They praise him because he's able to replicate a certain oral rural tradition of storytelling, and people usually tell it in a positive way, but then you realize that they consider this a more primitive way of doing literature compared to some other contemporary authors. And I think this should be linked to his Kurdishness because I can't remember any other accomplished author considered such and actually his is a very rich narrative. He has many books and he uses different styles, and his work is really well done. And I think there is this thing in the reception knowing that he's not writing in his language.

And maybe one other example, when we study in school in Turkish, we all learn that the first Turkish novel is Taaşşuk-ı Talat ve Fitnat, and then I found out much later that actually, this wasn't true.

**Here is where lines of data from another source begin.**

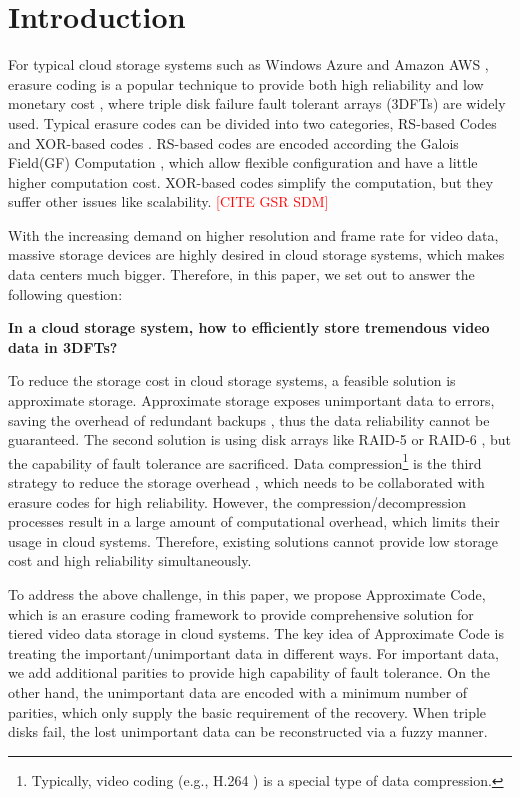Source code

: \documentclass[sigconf]{acmart}
\begin{document}
\section{Introduction}
For typical cloud storage systems such as Windows Azure \cite{calder2011windows} and Amazon AWS \cite{bermudez2013exploring}, erasure coding is a popular technique to provide both high reliability and low monetary cost \cite{EVENODD, RDP, BlaumRoth, XCode, CRS, TripleStar, TPtech, RSL}, where triple disk failure fault tolerant arrays (3DFTs) are widely used. Typical erasure codes can be divided into two categories, RS-based Codes \cite{RS} \cite{LRC} and XOR-based codes \cite{EVENODD, hcode, STAR, tip}. RS-based codes are encoded according the Galois Field(GF) Computation \cite{RS}, which allow flexible configuration and have a little higher computation cost. XOR-based codes simplify the computation, but they suffer other issues like scalability. \textcolor{red}{[CITE GSR SDM]}

With the increasing demand on higher resolution and frame rate for video data, massive storage devices are highly desired in cloud storage systems, which makes data centers much bigger.
Therefore, in this paper, we set out to answer the following question:

\textbf{In a cloud storage system, how to efficiently store tremendous video data in 3DFTs?}

To reduce the storage cost in cloud storage systems, a feasible solution is approximate storage. Approximate storage exposes unimportant data to errors, saving the overhead of redundant backups \cite{niklaus2018context, sampson2014approximate} , thus the data reliability cannot be guaranteed.
The second solution is using disk arrays like RAID-5 or RAID-6 \cite{RAID}, but the capability of fault tolerance are sacrificed.
Data compression\footnote{Typically, video coding (e.g., H.264 \cite{wiegand2003overview}) is a special type of data compression.}
is the third strategy to reduce the storage overhead \cite{ziv1977universal, ziv1978compression, deutsch1996deflate}, which needs to be collaborated with erasure codes for high reliability. However, the compression/decompression processes result in a large amount of computational overhead, which limits their usage in cloud systems. 
Therefore, existing solutions cannot provide low storage cost and high reliability simultaneously.

To address the above challenge, in this paper, we propose Approximate Code, which is an erasure coding framework to provide comprehensive solution for tiered video data storage in cloud systems. The key idea of Approximate Code is treating the important/unimportant data in different ways. For important data, we add additional parities to provide high capability of fault tolerance. On the other hand, the unimportant data are encoded with a minimum number of parities, which only supply the basic requirement of the recovery. When triple disks fail, the lost unimportant data can be reconstructed via a fuzzy manner.
\end{document}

The first Turkish novel was written by a Greek person with Greek letters, but in the Turkish language, but it was never mentioned in school. This also shows that you can write the first novel in Turkish, but if you're a Greek and if you use the Greek alphabet to write it, it doesn't count. So in a way, when you speak, you know that it's not your native language, and then you feel as if you're a trespasser. And that feeling is necessarily linked to your dominion over the language.

And then obviously all the other situation is that I have been living in Spanish-speaking countries for the past ten years. So that's the language I use in my daily life. And when I teach in Spanish, there is a thing that one has to learn. And in cases of people with non-existing languages, maybe from a younger age, but all migrants may have to learn this, that you have to constantly make sure that you're understood. You have to make a much greater effort to make yourself understood compared to the other people. You are not as free to make a confusion because it'll be your fault.

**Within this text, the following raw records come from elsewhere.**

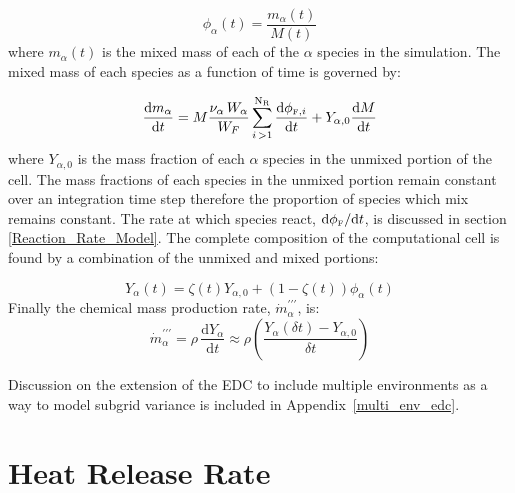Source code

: \begin{equation}\label{eq:phi}
\phi_{\alpha}(t)=\frac{m_{\alpha}(t)}{M(t)}
\end{equation}
where $m_\alpha(t)$ is the mixed mass of each of the $\alpha$ species in the simulation. The mixed mass of each species as a function of time is governed by:

\begin{equation}\label{eq:mixmass}
\frac{\mbox{d}m_{\alpha}}{\mbox{d}t}=M\frac{\nu_{\alpha} \, W_{\alpha}}{W_F}\displaystyle \sum_{i\,>1}^{\mathrm{N_{R}}}\frac{\mbox{d}\phi_{{\tiny \hbox{F}},i}}{\mbox{d}t}+Y_{\alpha,0}\frac{\mbox{d}M}{\mbox{d}t} 
\end{equation}
where $Y_{\alpha,0}$ is the mass fraction of each $\alpha$ species in the unmixed portion of the cell. The mass fractions of each species in the unmixed portion remain constant over an integration time step therefore the proportion of species which mix remains constant. The rate at which species react, $\mbox{d}\phi_{\tiny \hbox{F}}/\mbox{d}t$, is discussed in section \ref{Reaction_Rate_Model}. The complete composition of the computational cell is found by a combination of the unmixed and mixed portions:

\begin{equation}\label{eq:final_comp}
Y_{\alpha}(t)=\zeta(t)Y_{\alpha,0}+(1-\zeta(t))\phi_{\alpha}(t)
\end{equation}
Finally the chemical mass production rate, $\dot{m}^{\prime\prime\prime}_{\alpha}$, is:
\begin{equation}\label{mass_prod_rate}
\dot{m}^{\prime\prime\prime}_{\alpha}=\rho \,\frac{\mbox{d}Y_{\alpha}}{\mbox{d}t} \approx \rho \left(\frac{Y_{\alpha}(\delta t) - Y_{\alpha,0}}{\delta t}\right)
\end{equation}

Discussion on the extension of the EDC to include multiple environments as a way to model subgrid variance is included in Appendix~{\ref{multi_env_edc}}.

\section{Heat Release Rate}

So you are always nervous when you speak and when you don't have actually a native language, then you're nervous all the time when you speak because you are never sure if you are using it in the correct way. And if you are making yourself understood. And it's always your fault of making yourself understood instead of other people who don't understand you, because this is actually a mutual thing. If I'm not understood, the fault may not be with me all the time, but that is the feeling we have, and it also becomes a marker.

Finally, the accents, as the Kurdish accent in Turkish. The accent of Indigenous people in Mexico and in South America, and also the migrants speaking with accents also makes you hesitant before speaking because you uttering the word will mark you as the other. A lot of times you consider if you should say a word or not, if the situation is worth the trouble of marking yourself within a multitude as the other. But that is something a certain type of people feel and others don't.

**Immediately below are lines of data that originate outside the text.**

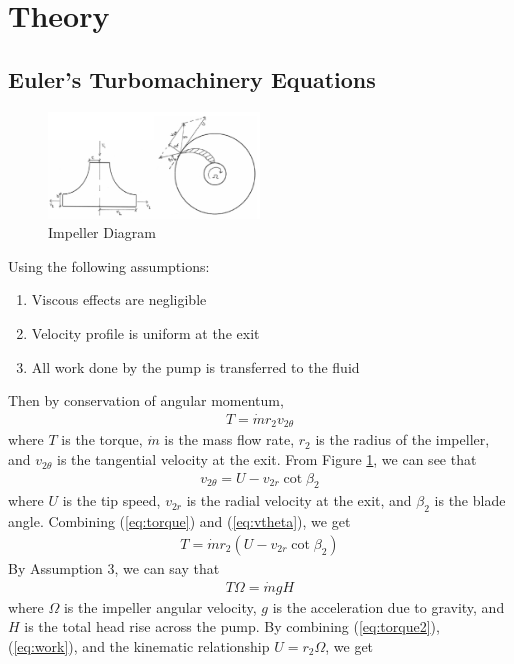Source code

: \section{Theory}
\subsection{Euler's Turbomachinery Equations}
\begin{figure}[h]
    \centering
    \includegraphics[width=0.5\textwidth]{Sections/Figures/theory impeller diagram.png}
    \caption{Impeller Diagram}
    \label{fig:impeller}
\end{figure}
\noindent Using the following assumptions:
\begin{enumerate}
    \item Viscous effects are negligible
    \item Velocity profile is uniform at the exit
    \item All work done by the pump is transferred to the fluid
\end{enumerate}
Then by conservation of angular momentum,
\begin{align}
    T = \dot{m} r_2 v_{2\theta} \label{eq:torque}
\end{align}
where $T$ is the torque, $\dot{m}$ is the mass flow rate, $r_2$ is the radius of the impeller, and $v_{2\theta}$ is the tangential velocity at the exit. From Figure \ref{fig:impeller}, we can see that 
\begin{align}
    v_{2\theta} = U - v_{2r} \cot{\beta_2} \label{eq:vtheta}
\end{align}
where $U$ is the tip speed, $v_{2r}$ is the radial velocity at the exit, and $\beta_2$ is the blade angle. Combining (\ref{eq:torque}) and (\ref{eq:vtheta}), we get
\begin{align}
    T = \dot{m} r_2 (U - v_{2r} \cot{\beta_2}) \label{eq:torque2}
\end{align}
By Assumption 3, we can say that
\begin{align}
    T \Omega = \dot{m} g H \label{eq:work}
\end{align}
where $\Omega$ is the impeller angular velocity, $g$ is the acceleration due to gravity, and $H$ is the total head rise across the pump. By combining (\ref{eq:torque2}), (\ref{eq:work}), and the kinematic relationship $U = r_2 \Omega$, we get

And maybe we can talk about it later because when I talk about the intruders, I am thinking precisely of this kind of people who don't have such reservation, and when they're in a place where they're the other, they consider it a superiority, not an inferiority. And they make actually a show of it and they want to mark themselves because they consider themselves superior. And this happens with some kind of tourists compared to others when one visits places and one learns how to note them and say which people tend to do it more, and which people actually seem ashamed to not being able to speak in the native language. And this is also interesting to see because you see some of the tourists as if they're almost proud that they don't speak the language and the others are bowing their head and muttering things because they're very ashamed of not speaking the language. And I think one learns how to read this kind of body language and it gives for a very interesting political analysis.

DAVID PALUMBO-LIU
If I could just insert one note here because such a discussion and the built-in anxiety of speaking in another language if it is not your native language, and how that of course interferes with your ability to speak fluently. It is a self-fulfilling kind of violence, which you point out in your essay and dehumanization. The note I wanted to add was that the only other job I held teaching besides at Stanford was at Georgetown University. One of my departments was the School of Foreign Service. This is a place where people go to become diplomats or diplomat wannabes.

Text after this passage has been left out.